» **EXERCISE OBJECTIVE**
Could you reproduce, exactly as written, every line from the one containing "number below 0." through the last line of the records, and nothing else?

» **INFORMATION GIVEN**

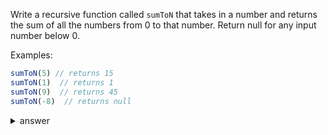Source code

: 
Write a recursive function called `sumToN` that takes in a number and returns
the sum of all the numbers from 0 to that number. Return null for any input
number below 0.

Examples:

```js
sumToN(5) // returns 15
sumToN(1)  // returns 1
sumToN(9)  // returns 45
sumToN(-8)  // returns null
```

<details>

  <summary>answer</summary>

  ```js
  function sumToN(num) {
      if (num < 0) {
          return null;
      }
      let sum = 0;
      if (num === 1) {
          return 1;
      }
      return sum + sumToN(num-1);
  }
  ```  
</details>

» **EXPECTED OUTPUT**
number below 0.

Examples:

```js
sumToN(5) // returns 15
sumToN(1)  // returns 1
sumToN(9)  // returns 45
sumToN(-8)  // returns null
```

<details>

  <summary>answer</summary>

  ```js
  function sumToN(num) {
      if (num < 0) {
          return null;
      }
      let sum = 0;
      if (num === 1) {
          return 1;
      }
      return sum + sumToN(num-1);
  }
  ```  
</details>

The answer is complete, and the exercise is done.